Exercise directions: Your task is to write out exactly the lines from the line containing "cluster the data?" through the end of the records, inclusive at both ends.
Data in this exercise below:
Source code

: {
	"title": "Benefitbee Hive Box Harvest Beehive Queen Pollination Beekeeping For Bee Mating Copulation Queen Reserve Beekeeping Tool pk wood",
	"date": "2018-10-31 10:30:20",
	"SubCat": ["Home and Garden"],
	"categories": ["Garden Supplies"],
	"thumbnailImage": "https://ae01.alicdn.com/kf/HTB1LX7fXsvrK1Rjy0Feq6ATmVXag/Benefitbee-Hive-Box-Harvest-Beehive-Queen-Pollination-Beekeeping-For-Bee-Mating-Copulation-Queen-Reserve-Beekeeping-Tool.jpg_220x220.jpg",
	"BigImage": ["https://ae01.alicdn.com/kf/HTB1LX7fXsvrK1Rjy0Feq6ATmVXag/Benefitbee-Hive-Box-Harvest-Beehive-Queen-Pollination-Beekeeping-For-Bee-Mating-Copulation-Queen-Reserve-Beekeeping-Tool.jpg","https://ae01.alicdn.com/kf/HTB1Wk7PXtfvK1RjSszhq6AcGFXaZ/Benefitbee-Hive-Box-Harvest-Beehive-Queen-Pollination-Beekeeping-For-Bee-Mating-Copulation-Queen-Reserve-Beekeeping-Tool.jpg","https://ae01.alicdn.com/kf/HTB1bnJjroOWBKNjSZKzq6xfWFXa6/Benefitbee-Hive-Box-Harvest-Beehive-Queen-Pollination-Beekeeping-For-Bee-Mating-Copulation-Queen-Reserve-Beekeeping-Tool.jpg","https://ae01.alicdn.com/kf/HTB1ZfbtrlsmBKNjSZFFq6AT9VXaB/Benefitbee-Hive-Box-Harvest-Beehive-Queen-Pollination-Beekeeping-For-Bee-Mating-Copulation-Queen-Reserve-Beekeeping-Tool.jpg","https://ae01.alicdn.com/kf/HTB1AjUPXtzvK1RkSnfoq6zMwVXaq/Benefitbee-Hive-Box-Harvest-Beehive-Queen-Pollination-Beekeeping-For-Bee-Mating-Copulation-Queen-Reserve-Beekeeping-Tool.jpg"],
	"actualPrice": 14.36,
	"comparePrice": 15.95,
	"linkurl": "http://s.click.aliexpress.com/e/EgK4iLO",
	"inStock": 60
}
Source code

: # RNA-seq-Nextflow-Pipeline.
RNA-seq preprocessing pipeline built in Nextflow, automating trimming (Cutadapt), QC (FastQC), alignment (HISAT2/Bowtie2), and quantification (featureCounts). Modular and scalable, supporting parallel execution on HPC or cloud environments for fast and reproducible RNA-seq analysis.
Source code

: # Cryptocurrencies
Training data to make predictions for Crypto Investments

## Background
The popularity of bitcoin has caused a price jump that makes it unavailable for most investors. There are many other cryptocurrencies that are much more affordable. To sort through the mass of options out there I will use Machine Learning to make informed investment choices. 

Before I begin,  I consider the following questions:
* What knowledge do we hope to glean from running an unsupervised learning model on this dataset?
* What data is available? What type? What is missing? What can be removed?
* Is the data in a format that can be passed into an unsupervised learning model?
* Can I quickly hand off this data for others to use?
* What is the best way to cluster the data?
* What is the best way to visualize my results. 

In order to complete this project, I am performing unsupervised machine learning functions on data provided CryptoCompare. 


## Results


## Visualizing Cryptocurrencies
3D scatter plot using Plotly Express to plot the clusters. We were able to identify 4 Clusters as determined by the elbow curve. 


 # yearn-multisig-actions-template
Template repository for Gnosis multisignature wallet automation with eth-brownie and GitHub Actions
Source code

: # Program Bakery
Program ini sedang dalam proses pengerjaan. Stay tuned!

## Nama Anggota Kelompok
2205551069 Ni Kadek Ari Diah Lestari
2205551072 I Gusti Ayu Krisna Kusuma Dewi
End of Data in this exercise.
Answer box:
* What is the best way to cluster the data?
* What is the best way to visualize my results. 

In order to complete this project, I am performing unsupervised machine learning functions on data provided CryptoCompare. 


## Results


## Visualizing Cryptocurrencies
3D scatter plot using Plotly Express to plot the clusters. We were able to identify 4 Clusters as determined by the elbow curve. 


 # yearn-multisig-actions-template
Template repository for Gnosis multisignature wallet automation with eth-brownie and GitHub Actions
Source code

: # Program Bakery
Program ini sedang dalam proses pengerjaan. Stay tuned!

## Nama Anggota Kelompok
2205551069 Ni Kadek Ari Diah Lestari
2205551072 I Gusti Ayu Krisna Kusuma Dewi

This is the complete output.